LAB 5: Principal Component Analysis (PCA)
This lab demonstrates dimensionality reduction using Principal Component Analysis on the Iris dataset. We'll standardize the data, apply PCA to reduce to 2 components, and visualize the results.
# Import necessary libraries
from sklearn.datasets import load_iris
from sklearn.preprocessing import StandardScaler
from sklearn.decomposition import PCA
import pandas as pd
import matplotlib.pyplot as plt
# Load the Iris dataset
data = load_iris()
# Display dataset information
data
# Prepare and Standardize the Data
# Create DataFrame from features
X = pd.DataFrame(data.data, columns=data.feature_names)
y = data.target
# Standardize the features
scaler = StandardScaler()
X_scaled = scaler.fit_transform(X)
# Apply Principal Component Analysis
# Initialize PCA with 2 components
pca = PCA(n_components=2)
# Fit and transform the scaled data
X_pca = pca.fit_transform(X_scaled)
# Visualize the PCA Results
# Scatter plot of the two principal components
plt.figure(figsize=(8, 6))
scatter = plt.scatter(X_pca[:, 0], X_pca[:, 1], c=y, cmap='viridis', edgecolors='k')

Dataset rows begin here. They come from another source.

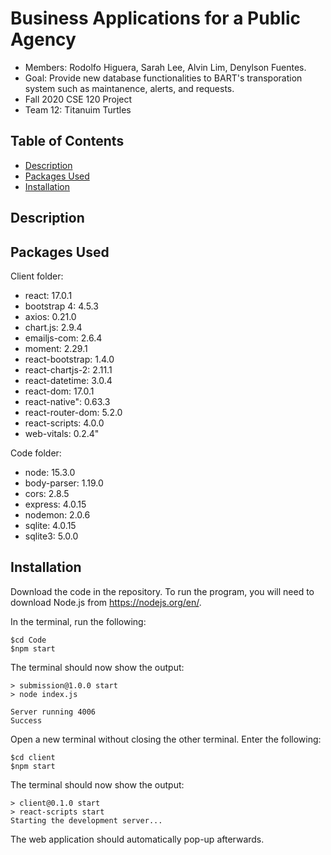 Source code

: # Business Applications for a Public Agency

* Members: Rodolfo Higuera, Sarah Lee, Alvin Lim, Denylson Fuentes.
* Goal: Provide new database functionalities to BART's transporation system such as maintanence, alerts, and requests.
* Fall 2020 CSE 120 Project
* Team 12: Titanuim Turtles


## Table of Contents
* [Description](https://github.com/OFO323/BART12#description)
* [Packages Used](https://github.com/OFO323/BART12#packages-used)
* [Installation](https://github.com/OFO323/BART12#installation)

## Description

## Packages Used
Client folder:
* react: 17.0.1
* bootstrap 4: 4.5.3
* axios: 0.21.0
* chart.js: 2.9.4
* emailjs-com: 2.6.4
* moment: 2.29.1
* react-bootstrap: 1.4.0
* react-chartjs-2: 2.11.1
* react-datetime: 3.0.4
* react-dom: 17.0.1
* react-native": 0.63.3
* react-router-dom: 5.2.0
* react-scripts: 4.0.0
* web-vitals: 0.2.4"

Code folder:
* node: 15.3.0
* body-parser: 1.19.0
* cors: 2.8.5
* express: 4.0.15
* nodemon: 2.0.6
* sqlite: 4.0.15
* sqlite3: 5.0.0


## Installation

Download the code in the repository. To run the program, you will need to download Node.js from https://nodejs.org/en/.

In the terminal, run the following:
```
$cd Code
$npm start
```
The terminal should now show the output:
```
> submission@1.0.0 start
> node index.js

Server running 4006
Success
```
Open a new terminal without closing the other terminal. Enter the following:

```
$cd client
$npm start
```
The terminal should now show the output:
```
> client@0.1.0 start 
> react-scripts start
Starting the development server...
```
The web application should automatically pop-up afterwards.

plt.xlabel('Principal Component 1')
plt.ylabel('Principal Component 2')
plt.title('PCA of Iris Dataset')
plt.colorbar(scatter, label='Target Class')
plt.grid(True, alpha=0.3)
plt.show()Exercise 6: Dimensionality Reduction (PCA)
Use iris dataset and apply Principal component analysis, plot a graph and give its analysis.
The code above demonstrates the implementation as described in the exercise.
Analysis of PCA Results
Dimensionality Reduction: We successfully transformed a 4-dimensional dataset into a 2-dimensional space without losing the ability to distinguish between classes.
Feature Variance: Principal Component 1 (PC1) usually captures the maximum variance in the data. In the plot, you will notice that the species are mostly separated along the horizontal axis (PC1).
Clustering: The visualization shows that "Setosa" usually forms a very distinct cluster far from the others, while "Versicolor" and "Virginica" may have slight overlaps. This indicates that the first two components are sufficient to represent the structure of the data for most classification tasks.
Information Compression: By reducing the features, we decrease the computational cost for future machine learning models while removing "noise" from less significant variables.